At Least He’s Not Your (Soon-to-be-former) Congressman

No, I'm not talking about Eric Cantor. And I'm not talking about Cory Gardner, either.

Tonight's diary award winner is blowhard Texas Representative Steve Stockman. Stockman challenged Sen. Jon Cornyn in his state's primary and lost, which means that – fortunately – he won't be haunting the halls of Congress next year.

But today we get news that the Office of Congressional Ethics has found Stockman illegally received donations from his Congressional staff and then made a (poor) attempt to cover it up.

How poor?

Apparently each of the two staffers had parents who decided – on the same night – to donate $7500 apiece to Stockman's campaigns (he was running three campaigns, so he had three times the normal $2500 limit). When OCE investigated, the parents could not remember making those donations, so…

Stockman's campaign filed an amended report stating that the donations came directly from his staffers. But Federal employees are forbidden by law from donating to their employers, so…

10 months after the date of the donations, Stockman filed employment papers with the Congressional employment office stating that his two staffers quit the day of the donation – of course before the TIME of the donation – but then decided to come back to work the next day.

Yep. Nothing to see here, folks. Move on…

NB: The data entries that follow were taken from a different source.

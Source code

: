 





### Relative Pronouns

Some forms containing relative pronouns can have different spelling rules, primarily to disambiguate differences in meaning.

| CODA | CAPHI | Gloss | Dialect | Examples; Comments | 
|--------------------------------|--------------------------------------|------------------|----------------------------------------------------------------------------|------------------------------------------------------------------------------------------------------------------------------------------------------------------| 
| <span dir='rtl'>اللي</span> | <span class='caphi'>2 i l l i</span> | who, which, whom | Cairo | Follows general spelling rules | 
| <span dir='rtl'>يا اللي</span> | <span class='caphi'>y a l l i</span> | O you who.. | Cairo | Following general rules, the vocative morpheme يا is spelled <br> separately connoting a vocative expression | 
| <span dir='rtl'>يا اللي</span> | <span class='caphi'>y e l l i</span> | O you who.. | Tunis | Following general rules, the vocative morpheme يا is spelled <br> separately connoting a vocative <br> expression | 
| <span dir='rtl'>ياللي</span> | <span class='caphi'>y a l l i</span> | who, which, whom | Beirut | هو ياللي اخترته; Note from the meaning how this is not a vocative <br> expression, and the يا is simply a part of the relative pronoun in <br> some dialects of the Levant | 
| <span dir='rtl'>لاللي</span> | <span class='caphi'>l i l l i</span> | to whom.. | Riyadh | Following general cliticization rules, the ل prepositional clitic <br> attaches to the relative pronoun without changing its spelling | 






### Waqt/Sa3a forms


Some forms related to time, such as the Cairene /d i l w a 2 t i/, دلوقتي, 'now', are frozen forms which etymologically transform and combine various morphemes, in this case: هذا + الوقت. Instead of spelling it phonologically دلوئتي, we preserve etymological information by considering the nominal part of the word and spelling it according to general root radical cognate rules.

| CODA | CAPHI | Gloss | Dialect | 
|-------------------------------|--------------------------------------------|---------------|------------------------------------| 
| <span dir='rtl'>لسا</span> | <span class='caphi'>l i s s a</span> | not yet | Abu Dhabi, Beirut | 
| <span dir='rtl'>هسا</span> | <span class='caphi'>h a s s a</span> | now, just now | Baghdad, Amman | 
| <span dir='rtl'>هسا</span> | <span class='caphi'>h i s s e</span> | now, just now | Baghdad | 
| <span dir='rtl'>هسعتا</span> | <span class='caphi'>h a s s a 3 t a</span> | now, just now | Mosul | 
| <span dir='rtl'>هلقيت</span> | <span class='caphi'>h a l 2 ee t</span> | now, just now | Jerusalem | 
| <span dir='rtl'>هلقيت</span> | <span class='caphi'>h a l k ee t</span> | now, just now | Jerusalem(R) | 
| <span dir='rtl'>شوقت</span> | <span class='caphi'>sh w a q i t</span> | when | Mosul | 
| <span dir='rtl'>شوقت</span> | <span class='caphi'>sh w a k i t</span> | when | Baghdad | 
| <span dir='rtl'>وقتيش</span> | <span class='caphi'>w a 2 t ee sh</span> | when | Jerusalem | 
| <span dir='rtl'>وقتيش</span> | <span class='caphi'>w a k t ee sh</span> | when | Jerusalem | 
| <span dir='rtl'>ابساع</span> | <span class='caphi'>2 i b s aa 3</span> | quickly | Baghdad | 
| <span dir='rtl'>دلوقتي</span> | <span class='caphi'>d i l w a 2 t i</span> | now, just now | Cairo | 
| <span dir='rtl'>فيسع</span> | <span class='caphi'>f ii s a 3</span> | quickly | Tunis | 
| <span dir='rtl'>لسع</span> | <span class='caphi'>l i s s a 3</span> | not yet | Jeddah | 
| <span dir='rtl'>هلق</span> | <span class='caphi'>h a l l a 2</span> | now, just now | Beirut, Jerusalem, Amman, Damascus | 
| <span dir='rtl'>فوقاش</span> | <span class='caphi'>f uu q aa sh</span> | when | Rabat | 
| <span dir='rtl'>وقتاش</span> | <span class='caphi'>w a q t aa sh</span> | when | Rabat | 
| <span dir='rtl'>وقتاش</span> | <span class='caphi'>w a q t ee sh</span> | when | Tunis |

One Community Comment, Facebook Comments

  1. FYI: The Office of Congressional Ethics is a research panel; on its own it has no power. For that, it has recommended that the House Ethics Committee (largely known as the most stalemated committee in Congress) take up the investigation based on OCE's findings.

    The FBI could also interest itself based on the now public findings, and it seems like there's a significant amount of shenanigans here to prosecute.